In a recent call with SIGNAL Magazine, Brig. Gen. Benjamin Watson, USMC, explained that they intend MLR III to become the basis for the service’s experimentation over the next couple of years for not only refining the Marines’ concept of expeditionary, advanced base operations, but also for fine-tuning its own designs. Gen. Watson is the commanding general of the Marine Corps Warfighting Laboratory and vice chief, Futures Directorate, Office of Naval Research.

“The idea for the MLRs is based off of taking a traditional regiment of several thousand Marines, shrinking it in size and focusing it on purpose to be able to execute expeditionary, advanced base operations and to operate with and provide enabling capabilities, both lethal and nonlethal, to the Navy and the joint force within that contested maritime environment,” Gen. Watson offered.

The new types of Marines that the service is developing will be distinct from the traditional Marine Expeditionary Units, or MEUs, the service’s expeditionary quick reaction forces that are deployed for humanitarian assistance, disaster response or crucial combat missions. Instead, those specializing in near-peer warfighting will play a key role in sea denial and enabling joint force access and targeting, Gen. Watson stated.

“The force that we are talking about now is one that will be enabled by smaller littoral maneuver platforms, such as the light amphibious warships currently in development and smaller surface craft—although they would not be fundamentally tied to those,” Gen.

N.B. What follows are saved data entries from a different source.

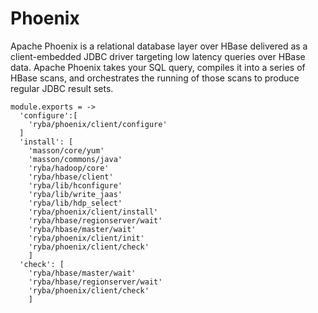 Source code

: 
# Phoenix

Apache Phoenix is a relational database layer over HBase delivered as a client-embedded
JDBC driver targeting low latency queries over HBase data. Apache Phoenix takes
your SQL query, compiles it into a series of HBase scans, and orchestrates the
running of those scans to produce regular JDBC result sets.


    module.exports = ->
      'configure':[
        'ryba/phoenix/client/configure'
      ]
      'install': [
        'masson/core/yum'
        'masson/commons/java'
        'ryba/hadoop/core'
        'ryba/hbase/client'
        'ryba/lib/hconfigure'
        'ryba/lib/write_jaas'
        'ryba/lib/hdp_select'
        'ryba/phoenix/client/install'
        'ryba/hbase/regionserver/wait'
        'ryba/hbase/master/wait'
        'ryba/phoenix/client/init'
        'ryba/phoenix/client/check'
        ]
      'check': [
        'ryba/hbase/master/wait'
        'ryba/hbase/regionserver/wait'
        'ryba/phoenix/client/check'
        ]

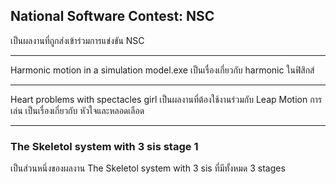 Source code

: ## National Software Contest: NSC
เป็นผลงานที่ถูกส่งเข้าร่วมการแข่งขัน NSC

--------------------------------

Harmonic motion in a simulation model.exe
เป็นเรื่องเกี่ยวกับ harmonic ในฟิสิกส์

----------------------------------

Heart problems with spectacles girl
เป็นผลงานที่ต้องใช้งานร่วมกับ Leap Motion การเล่น
เป็นเรื่องเกี่ยวกับ หัวใจและหลอดเลือด

-------------------------------

### The Skeletol system with 3 sis stage 1
เป็นส่วนหนึ่งของผลงาน The Skeletol system with 3 sis ที่มีทั้งหมด 3 stages
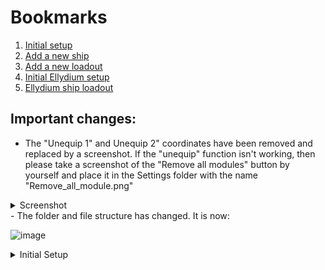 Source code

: # Bookmarks
1. [Initial setup](#Initial-Setup)<br />
2. [Add a new ship](#How-to-add-a-new-ship)<br />
3. [Add a new loadout](#How-to-add-a-loadout)<br />
4. [Initial Ellydium setup](#Initial-Ellydium-setup)<br />
5. [Ellydium ship loadout](#How-to-add-an-Ellydium-loadout)<br />


## Important changes: 
- The "Unequip 1" and Unequip 2" coordinates have been removed and replaced by a screenshot. If the "unequip" function isn't working, then please take a screenshot of the "Remove all modules"
button by yourself and place it in the Settings folder with the name "Remove_all_module.png"
  


<details>
<summary>Screenshot</summary>
  
![Remove_all_module](https://github.com/user-attachments/assets/9b0ff1bc-5f9b-4397-a08d-7de67c913b44)

![image](https://github.com/user-attachments/assets/cfc7e256-e661-45b7-8a1c-055492a7992f)
</details>
- The folder and file structure has changed. It is now:

![image](https://github.com/user-attachments/assets/6a77b517-ddae-4f96-92bb-207b55600594)


<details>
<summary>Initial Setup</summary>
  Prerequisites: AHK v1.1<br />
  <br />
  1. Download the repository.<br /><br />
  2. Unpack the zip in a folder.<br /><br />
  3. Run the script.<br /><br />
  4. Add the missing coordinates.<br /><br />
  5. Start with the 5 factions (Empire, Federation, Jericho, Ellydium and Unique).<br />
  <details>
  <summary>Screenshot</summary>
    
  ![20250514_16 05 24](https://github.com/user-attachments/assets/804ef00b-9a71-44b6-9c14-d9548b1d3627)
  </details>
  6. Set the "Scroll" coodinates somewhere at the ship tree where no ships are. Don't place it on the scollbar.<br />
  <details>
  <summary>Screenshot</summary>

  ![20250514_16 13 03](https://github.com/user-attachments/assets/a2cd8950-bd5c-40fa-bd4e-655d60e6a51c)
  </details>
	7. Set the "Back" button coordinates by pressing esc to open the menu and then select the "Back" button.<br />
	<details>
	<summary>Screenshot</summary>
    
  ![20250514_16 16 08](https://github.com/user-attachments/assets/4a054336-be4a-433c-9a4a-c2470ccdb5ba)
	</details>
	8. Set the 4 Ship slots while the ship tree is open. They are 1,2,3,4 from left to right.<br />
	<details>
	<summary>Screenshot</summary>

  ![20250514_16 19 26](https://github.com/user-attachments/assets/0123dfee-5a5a-4a0f-a0e4-f957ddadc70b)
  </details>
  9. Set the coordinates for "Apply Ellydium". Open an Ellydium tree and click the "Apply" button at the bottom. If you have no Ellydium ships, then set the coordinates somewhere on the screen. They are only used when loading an Ellydium ship.<br />
  <details>
  <summary>Screenshot</summary>

  ![20250514_16 25 27](https://github.com/user-attachments/assets/b5c0910f-d9c9-4b4f-abc7-4e36e9279950)
  </details>
  10. Set the coordinates for Preset 1 to 4 and the "Load" button. The Loadout order is reversed in-game so Preset 1 is the most right Loadout.<br />
  <details>
  <summary>Screenshot</summary>

  ![20250514_16 27 40](https://github.com/user-attachments/assets/d53f6737-6332-4b56-89a8-3211fdf23532)
  </details>
  11. Set the coordinates for the "Yes" button after you click on the "Load" button.<br />
  <details>
  <summary>Screenshot</summary>

  ![20250514_16 30 38](https://github.com/user-attachments/assets/dc474414-c274-4251-8dd7-a28249c13841)
  </details>
  12. Set the coordinates for the 4 Crews. Click in the middle of each crew.<br />
  <details>
  <summary>Screenshot</summary>

  ![20250514_16 34 00](https://github.com/user-attachments/assets/26f94dd4-876c-4ee7-820d-e1325b09ca5f)
  </details>
  13. Set the coordinates for "Crew 1-1" and "Crew 15-3". "Crew 1-1" is the top left implant and "Crew 15-3" the bottom right.<br />
  <details>
  <summary>Screenshot</summary>
  
  ![20250514_16 36 54](https://github.com/user-attachments/assets/7469a30b-6efe-46fe-ad34-caef46d3708f)
  </details>
  14. Set the coordinates for the "Implant" button. Don't click on the text itself as it can break the color recognition of the button.<br />
  <details>
  <summary>Screenshot</summary>
  
  ![20250514_16 38 49](https://github.com/user-attachments/assets/ce84c24e-9d51-46ce-90ed-43dee92b5c9e)
  </details>
</details>

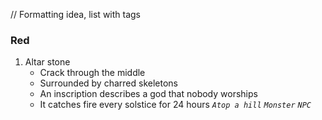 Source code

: // Formatting idea, list with tags

### Red
1.  Altar stone 
    *   Crack through the middle
    *   Surrounded by charred skeletons
    *   An inscription describes a god that nobody worships
    *   It catches fire every solstice for 24 hours
        _`Atop a hill`_ _`Monster`_ _`NPC`_ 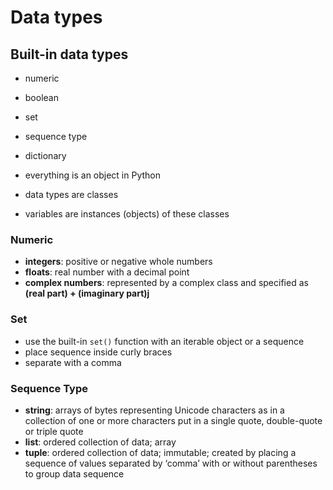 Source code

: # Data types

## Built-in data types
- numeric
- boolean
- set
- sequence type
- dictionary

- everything is an object in Python
- data types are classes
- variables are instances (objects) of these classes

### Numeric

- **integers**: positive or negative whole numbers
- **floats**: real number with a decimal point
- **complex numbers**: represented by a complex class and specified as __(real part) + (imaginary part)j__

### Set

- use the built-in `set()` function with an iterable object or a sequence 
- place sequence inside curly braces
-  separate with a comma

### Sequence Type

- **string**: arrays of bytes representing Unicode characters as in a collection of one or more characters put in a single quote, double-quote or triple quote
- **list**: ordered collection of data; array
- **tuple**: ordered collection of data; immutable; created by placing a sequence of values separated by ‘comma’ with or without parentheses to group data sequence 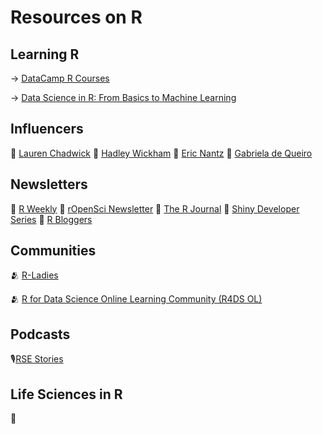 # Resources on R
 ## Learning R
→ [DataCamp R Courses](https://www.datacamp.com/data-courses/r-courses)

→ [Data Science in R: From Basics to Machine Learning](https://www.educative.io/courses/data-science-in-r-from-basics-to-machine-learning)
 
## Influencers
👤 [Lauren Chadwick](https://www.linkedin.com/in/laurenchadwick6/)
👤 [Hadley Wickham](https://www.linkedin.com/in/hadleywickham/)
👤 [Eric Nantz](https://www.linkedin.com/in/eric-nantz-6621617/)
👤 [Gabriela de Queiro](https://www.linkedin.com/in/gabrieladequeiroz/)
 

## Newsletters
📰 [R Weekly](https://rweekly.org/)
📰 [rOpenSci Newsletter](https://ropensci.org/blog/)
📰 [The R Journal](https://journal.r-project.org/news.html)
📰 [Shiny Developer Series](https://shinydevseries.com/)
📰 [R Bloggers](https://www.r-bloggers.com/)



 
 ## Communities 
🫂 [R-Ladies](https://rladies.org/)

🫂 [R for Data Science Online Learning Community (R4DS OL)](https://rfordatasci.com/)
 
## Podcasts
🎙️[RSE Stories](https://us-rse.org/rse-stories/)

## Life Sciences in R
 🧬

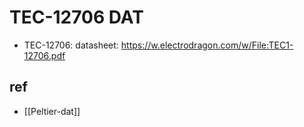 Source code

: 
# TEC-12706 DAT


- TEC-12706: datasheet: https://w.electrodragon.com/w/File:TEC1-12706.pdf

## ref 
- [[Peltier-dat]]
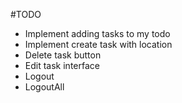 #TODO

- Implement adding tasks to my todo
- Implement create task with location
- Delete task button
- Edit task interface
- Logout
- LogoutAll
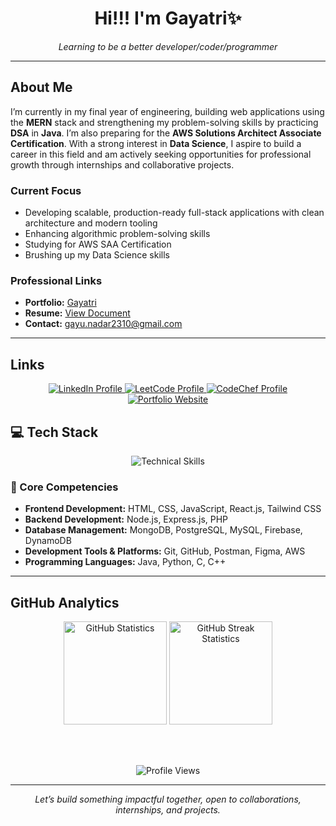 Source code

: <h1 align="center">Hi!!! I'm Gayatri✨</h1>

<p align="center">
  <em>Learning to be a better developer/coder/programmer</em>
</p>

---

## About Me

I’m currently in my final year of engineering, building web applications using the **MERN** stack and strengthening my problem-solving skills by practicing **DSA** in **Java**. I’m also preparing for the **AWS Solutions Architect Associate Certification**. With a strong interest in **Data Science**, I aspire to build a career in this field and am actively seeking opportunities for professional growth through internships and collaborative projects.

### Current Focus

-   Developing scalable, production-ready full-stack applications with clean architecture and modern tooling
-   Enhancing algorithmic problem-solving skills
-   Studying for AWS SAA Certification
-   Brushing up my Data Science skills

### Professional Links

-   **Portfolio:** [Gayatri](https://grn-portfolio.vercel.app/)
-   **Resume:** [View Document](https://drive.google.com/file/d/1FDOivqktSSalvm_IobbT3WPOWb6Sfeet/view)
-   **Contact:** [gayu.nadar2310@gmail.com](mailto:gayu.nadar2310@gmail.com)

---

## Links

<p align="center">
  <a href="https://www.linkedin.com/in/gayatri-nadar-570b76264/" target="_blank">
    <img src="https://img.shields.io/badge/LinkedIn-0077B5?style=for-the-badge&logo=linkedin&logoColor=white" alt="LinkedIn Profile" />
  </a>
  <a href="https://leetcode.com/u/gayu_nadar2310/" target="_blank">
    <img src="https://img.shields.io/badge/LeetCode-FFA116?style=for-the-badge&logo=leetcode&logoColor=white" alt="LeetCode Profile" />
  </a>
  <a href="https://www.codechef.com/users/gayatrinadar" target="_blank">
    <img src="https://img.shields.io/badge/CodeChef-5B4638?style=for-the-badge&logo=codechef&logoColor=white" alt="CodeChef Profile" />
  </a>
  <a href="https://grn-portfolio.vercel.app/" target="_blank">
    <img src="https://img.shields.io/badge/Portfolio-303030?style=for-the-badge&logoColor=white" alt="Portfolio Website" />
  </a>
</p>

## 💻 Tech Stack

<p align="center">
  <img src="https://skillicons.dev/icons?i=html,css,js,react,nodejs,express,php,mongodb,postgres,mysql,firebase,dynamodb,tailwind,git,github,postman,figma,aws,java,py,c,cpp&perline=7" alt="Technical Skills" />
</p>

### 🔹 Core Competencies

-   **Frontend Development:** HTML, CSS, JavaScript, React.js, Tailwind CSS  
-   **Backend Development:** Node.js, Express.js, PHP  
-   **Database Management:** MongoDB, PostgreSQL, MySQL, Firebase, DynamoDB  
-   **Development Tools & Platforms:** Git, GitHub, Postman, Figma, AWS  
-   **Programming Languages:** Java, Python, C, C++  

---

## GitHub Analytics

<div align="center">
  
<img src="https://github-readme-stats.vercel.app/api?username=gayurn2310&show_icons=true&theme=tokyonight&count_private=true&hide_border=true" height="165" alt="GitHub Statistics" />

<img src="https://github-readme-streak-stats.herokuapp.com/?user=gayurn2310&theme=tokyonight&hide_border=true" height="165" alt="GitHub Streak Statistics" />

<br><br>

<img src="https://komarev.com/ghpvc/?username=gayurn2310&label=Profile%20Views&color=0e75b6&style=flat" alt="Profile Views" />

</div>


---

<p align="center">
  <em>Let’s build something impactful together, open to collaborations, internships, and projects.</em>
</p>
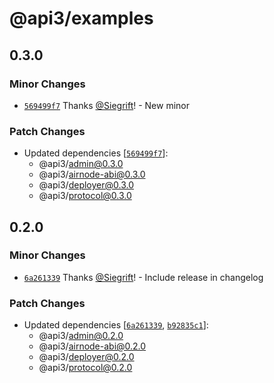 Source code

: # @api3/examples

## 0.3.0

### Minor Changes

- [`569499f7`](https://github.com/Siegrift/airnode/commit/569499f7031c6fbab3d69d9cbc5992ae9567ca9e) Thanks [@Siegrift](https://github.com/Siegrift)! - New minor

### Patch Changes

- Updated dependencies [[`569499f7`](https://github.com/Siegrift/airnode/commit/569499f7031c6fbab3d69d9cbc5992ae9567ca9e)]:
  - @api3/admin@0.3.0
  - @api3/airnode-abi@0.3.0
  - @api3/deployer@0.3.0
  - @api3/protocol@0.3.0

## 0.2.0

### Minor Changes

- [`6a261339`](https://github.com/Siegrift/airnode/commit/6a261339f29c77dcea4c98a1fae66b73b295b9ae) Thanks [@Siegrift](https://github.com/Siegrift)! - Include release in changelog

### Patch Changes

- Updated dependencies [[`6a261339`](https://github.com/Siegrift/airnode/commit/6a261339f29c77dcea4c98a1fae66b73b295b9ae), [`b92835c1`](https://github.com/Siegrift/airnode/commit/b92835c1dccf5eade5b90b27f40e0be380521e9a)]:
  - @api3/admin@0.2.0
  - @api3/airnode-abi@0.2.0
  - @api3/deployer@0.2.0
  - @api3/protocol@0.2.0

Watson said. “They would operate in a much lower signature fashion than your traditional MEU and be specifically focused on peer adversaries. [They would] not operate and not necessarily be developed as sort of a ‘Swiss Army knife’ capability that could do everything from humanitarian assistance and disaster response all the way up to high-end conflict as required. The [new] stand-in force that we're talking about out in the Western Pacific, and has application globally, would be one that is specifically designed to operate and persist inside a highly contested environment, what we call the adversaries’ weapons engagement zone. [They] would contribute to sea denial and then be able to specifically enable access and targeting, if things escalate.”

Gen. Clingan said, “We're really excited because the MLRs will be capable of conducting EABO [expeditionary, advanced base operations], and in the end, these abilities will impose costs on our peer threats, and they will be a credible deterrent in competition with the ability to dominate and win in conflict.”